Footfalls along another corridor made her tense, and she whirled around to see another Jedi emerging from the side. He was a few years younger than her, quite tall, with messy brown hair and a friendly smile. Orla liked him on sight.
“You feel it too, huh?” the Jedi said, instead of hello.
“Definitely. Or I did. The closer I get, the farther away I feel.” Orla shook her head as if to clear it. “By the way, I’m Orla Jareni.”
This won her a grin. “The Wayseeker! I’ve heard a lot about you. My name’s Regald Coll.”
“And what brings you here, Regald?” She said it with a smile, the better to defuse the tension that threatened to curl around her mind. “The same sense of—” She trailed off as the true weight of what she felt sank in. “This…insistent dread?”
Regald hesitated. “I’m actually trying to help one of my comrades by proving that there isn’t some weird source of insistent dread on board Starlight, that we’re all just tired and on edge…but you asking that question kind of blows a hole in my theory.”
They had by this time reached the cargo bay. Its doors slid open to reveal—nothing but cargo ships sitting or hovering in their berths, everything precisely as it should be. Orla no longer felt as certain that this was the correct destination, but surely it had some meaning. She turned to a nearby astromech droid. “Can you bring up a complete manifest?”

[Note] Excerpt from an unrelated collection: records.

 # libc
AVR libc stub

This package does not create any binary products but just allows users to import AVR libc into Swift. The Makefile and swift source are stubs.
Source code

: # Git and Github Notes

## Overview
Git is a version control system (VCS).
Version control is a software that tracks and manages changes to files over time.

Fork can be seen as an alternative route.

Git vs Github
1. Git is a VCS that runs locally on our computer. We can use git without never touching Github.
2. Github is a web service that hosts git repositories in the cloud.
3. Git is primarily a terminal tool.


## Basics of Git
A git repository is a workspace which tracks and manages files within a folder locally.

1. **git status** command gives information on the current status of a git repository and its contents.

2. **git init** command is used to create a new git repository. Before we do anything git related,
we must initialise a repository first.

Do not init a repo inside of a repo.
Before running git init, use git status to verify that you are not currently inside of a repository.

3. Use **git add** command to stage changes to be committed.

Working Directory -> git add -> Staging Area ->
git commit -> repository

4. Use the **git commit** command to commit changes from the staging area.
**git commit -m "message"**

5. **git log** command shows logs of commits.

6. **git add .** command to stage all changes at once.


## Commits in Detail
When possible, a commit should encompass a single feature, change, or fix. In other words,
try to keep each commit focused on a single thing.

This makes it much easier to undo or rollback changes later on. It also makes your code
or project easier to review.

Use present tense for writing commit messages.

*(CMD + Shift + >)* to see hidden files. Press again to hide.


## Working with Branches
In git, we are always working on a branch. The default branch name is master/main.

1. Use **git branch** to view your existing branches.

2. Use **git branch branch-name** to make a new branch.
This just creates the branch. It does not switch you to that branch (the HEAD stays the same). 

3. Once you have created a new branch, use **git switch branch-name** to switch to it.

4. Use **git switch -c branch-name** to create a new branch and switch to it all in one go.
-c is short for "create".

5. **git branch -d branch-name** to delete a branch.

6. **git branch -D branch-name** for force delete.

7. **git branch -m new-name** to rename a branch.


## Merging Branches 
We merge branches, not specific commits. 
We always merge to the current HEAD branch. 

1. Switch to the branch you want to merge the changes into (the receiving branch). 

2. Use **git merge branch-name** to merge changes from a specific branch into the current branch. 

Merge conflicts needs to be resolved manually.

With a whistle, the little astromech projected the full, lengthy screen. Orla ran her fingers along it, the tips dipping into the light, as she searched them.
“Seeing any trouble?” Regald asked.
“No. I mean, not unless you count the fact that we have not one but two ships here fool enough to haul rathtars.” Orla shrugged. “They’re the worst. But rathtars aren’t responsible for what we’re feeling.”
Regald tried to make light of it. “Oh, come on, they might be bad, but the worst? More awful than a sarlacc? Badder than a rancor?”
“A small pastime of mine is learning the literary collective names of things,” Orla said. “You know, like a grove of Wookiees or a tinker of droids?”
“Or a bulge of Hutts.” Regald nodded. “I admit, I’ve always liked an illumination of Jedi.”
“Well, the collective name for these guys is a remorse of rathtars.” She gave him a look. “They weren’t given that moniker lightly.”
Maybe the issue is the rathtars, Orla thought. Maybe they’re not being properly contained. If rathtars got loose aboard Starlight, that would create a whole new level of chaos. We should check and see. But—that makes no sense, rathtars don’t influence the Force more or less than any other living creature—
Orla’s personal comlink chirped, jerking her back into the present. “Jareni here.”
“Welcome to Starlight, Orla.” Stellan’s voice sounded warmer than she would’ve expected. Why was it so difficult, sometimes, to remember that they truly liked and respected each other?
Well. There were reasons. But Orla smiled as she said, “Much appreciated, Stellan. A fine station you have here.”
“I’d appreciate the chance to talk with you about Elzar’s progress—without betraying any confidences, of course—”
“He’s your friend. You worry. I get it.” Orla adjusted her pale robes, already preparing for the meeting. “I can tell you a little bit.”
“I’ll be waiting,” Stellan replied, signing out. That meant he wanted to see her now.
And there was no reason not to go. Orla’s trip to this cargo bay had resulted in nothing but some vague, unfounded worries about rathtar storage. Regald Coll, too, seemed nonplussed by their very ordinary surroundings. He shrugged, falling into step beside her as she left the bay.
I’ll investigate more later, Orla decided. Maybe my head will be clearer. At present, her connection to the Force was too confused for her to be sure of her thinking. Why was that happening? What would have the ability to do that to a Jedi?
Sooner or later—hopefully sooner—Orla intended to find out.